From this week until September 12, 2025, private travel buses are barred from parking, picking up, or dropping passengers anywhere inside the Inner Ring Road between 8 a.m. and 10 p.m. The traffic police’s goal — unclog bottlenecks like Central Avenue, Variety Square, Dighori, Indora, and Automotive Square — is laudable. These spots have long doubled as chaotic, makeshift bus terminals.
Operators must now shift boarding to the city’s fringes. For commuters, that means dragging luggage to semi-urban pickup points and depending on the Metro, taxis, or autos to get downtown. For transporters, it’s an overnight operational shake-up.
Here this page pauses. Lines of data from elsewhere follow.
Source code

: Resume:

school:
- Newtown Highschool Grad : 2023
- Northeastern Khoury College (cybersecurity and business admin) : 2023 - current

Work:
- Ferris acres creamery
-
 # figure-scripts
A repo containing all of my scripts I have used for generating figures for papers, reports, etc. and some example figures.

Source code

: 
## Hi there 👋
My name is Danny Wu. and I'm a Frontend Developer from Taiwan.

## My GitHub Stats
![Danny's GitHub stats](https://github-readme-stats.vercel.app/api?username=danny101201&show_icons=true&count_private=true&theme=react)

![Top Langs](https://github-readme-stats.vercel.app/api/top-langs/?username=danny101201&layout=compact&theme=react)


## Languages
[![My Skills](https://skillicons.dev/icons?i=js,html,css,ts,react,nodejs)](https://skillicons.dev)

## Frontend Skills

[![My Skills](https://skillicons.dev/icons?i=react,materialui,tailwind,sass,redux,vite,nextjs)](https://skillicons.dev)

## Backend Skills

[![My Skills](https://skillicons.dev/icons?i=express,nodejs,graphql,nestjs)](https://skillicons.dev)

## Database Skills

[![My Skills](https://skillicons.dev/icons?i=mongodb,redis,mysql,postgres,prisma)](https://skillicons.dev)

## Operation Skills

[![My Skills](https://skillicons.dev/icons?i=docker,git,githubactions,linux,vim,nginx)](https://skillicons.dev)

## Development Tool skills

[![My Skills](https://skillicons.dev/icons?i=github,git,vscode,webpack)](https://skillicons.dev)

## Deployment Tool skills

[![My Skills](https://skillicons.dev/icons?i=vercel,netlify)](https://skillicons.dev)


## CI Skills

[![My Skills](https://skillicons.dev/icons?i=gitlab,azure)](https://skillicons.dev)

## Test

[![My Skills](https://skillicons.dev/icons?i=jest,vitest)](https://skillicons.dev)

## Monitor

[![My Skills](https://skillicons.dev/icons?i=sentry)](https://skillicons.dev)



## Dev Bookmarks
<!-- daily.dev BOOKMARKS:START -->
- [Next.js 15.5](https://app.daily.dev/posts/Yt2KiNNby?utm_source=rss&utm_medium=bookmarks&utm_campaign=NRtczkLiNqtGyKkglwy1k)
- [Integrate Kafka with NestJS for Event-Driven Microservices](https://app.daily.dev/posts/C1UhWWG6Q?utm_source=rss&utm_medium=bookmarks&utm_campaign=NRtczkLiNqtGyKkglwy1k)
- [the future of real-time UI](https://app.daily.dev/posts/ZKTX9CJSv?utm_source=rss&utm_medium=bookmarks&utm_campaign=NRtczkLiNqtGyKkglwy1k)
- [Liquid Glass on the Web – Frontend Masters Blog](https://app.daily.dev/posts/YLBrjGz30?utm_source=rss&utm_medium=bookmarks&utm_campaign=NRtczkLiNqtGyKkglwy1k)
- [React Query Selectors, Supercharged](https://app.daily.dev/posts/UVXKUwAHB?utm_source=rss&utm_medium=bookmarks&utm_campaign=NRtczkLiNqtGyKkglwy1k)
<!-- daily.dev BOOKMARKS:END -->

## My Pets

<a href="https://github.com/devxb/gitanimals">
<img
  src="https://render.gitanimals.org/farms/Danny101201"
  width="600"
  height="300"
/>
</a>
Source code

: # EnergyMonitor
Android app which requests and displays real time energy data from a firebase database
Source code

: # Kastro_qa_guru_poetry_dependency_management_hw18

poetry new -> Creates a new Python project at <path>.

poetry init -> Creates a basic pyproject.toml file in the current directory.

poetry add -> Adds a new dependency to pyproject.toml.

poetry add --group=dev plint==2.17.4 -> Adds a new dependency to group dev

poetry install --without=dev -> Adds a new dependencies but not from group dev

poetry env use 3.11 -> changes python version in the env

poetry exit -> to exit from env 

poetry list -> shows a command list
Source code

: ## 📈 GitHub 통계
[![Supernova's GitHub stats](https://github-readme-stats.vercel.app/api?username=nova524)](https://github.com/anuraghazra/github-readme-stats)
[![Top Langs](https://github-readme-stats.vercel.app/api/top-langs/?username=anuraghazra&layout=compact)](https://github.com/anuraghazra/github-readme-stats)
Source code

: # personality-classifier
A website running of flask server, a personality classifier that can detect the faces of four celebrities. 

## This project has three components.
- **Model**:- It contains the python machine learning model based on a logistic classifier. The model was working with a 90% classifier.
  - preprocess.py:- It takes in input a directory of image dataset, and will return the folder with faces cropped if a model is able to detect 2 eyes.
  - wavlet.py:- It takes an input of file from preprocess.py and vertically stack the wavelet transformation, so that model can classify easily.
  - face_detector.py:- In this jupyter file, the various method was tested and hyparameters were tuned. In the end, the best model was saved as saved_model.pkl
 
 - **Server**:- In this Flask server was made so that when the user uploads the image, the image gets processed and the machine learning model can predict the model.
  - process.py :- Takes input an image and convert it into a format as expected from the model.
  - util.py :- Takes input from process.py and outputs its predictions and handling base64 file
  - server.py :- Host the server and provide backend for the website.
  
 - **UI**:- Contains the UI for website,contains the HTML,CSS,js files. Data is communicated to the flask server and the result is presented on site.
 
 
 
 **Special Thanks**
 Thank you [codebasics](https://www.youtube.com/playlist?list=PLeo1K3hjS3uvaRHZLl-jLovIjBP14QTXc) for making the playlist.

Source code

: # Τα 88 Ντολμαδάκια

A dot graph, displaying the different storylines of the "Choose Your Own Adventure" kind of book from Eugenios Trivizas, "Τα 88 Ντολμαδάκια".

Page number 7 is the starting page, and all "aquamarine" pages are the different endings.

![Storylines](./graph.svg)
Yet the irony is glaring — Nagpur already had a plan to solve this problem. In December 2023, the NMRDA acquired 116.08 hectares in the Hingna–Ring Road belt — villages like Khadka, Kirmiti, Shivmadkha, Panjari, and Sumthana — to build modern bus and truck terminals linked to the Outer Ring Road.
Launched in 2019 by the BJP–Shiv Sena government, the ₹767.31 crore project promised secure bays, rest areas, utilities, and scheduled entry controls. All civic departments — NMC, PWD, Water Works — were aligned.
Then politics intervened. The government changed, funds dried up, landowners went unpaid, and construction never began. Encroachers have since claimed parts of the site; other stretches remain fenced but idle.
If Hingna’s terminals existed today, buses could be redirected straight there, making enforcement smoother and boarding safer. Instead, the city is improvising with ill-equipped outskirts.
Nagpur doesn’t lack plans — it lacks the will to finish them. Hingna stands as a silent ₹767-crore reminder.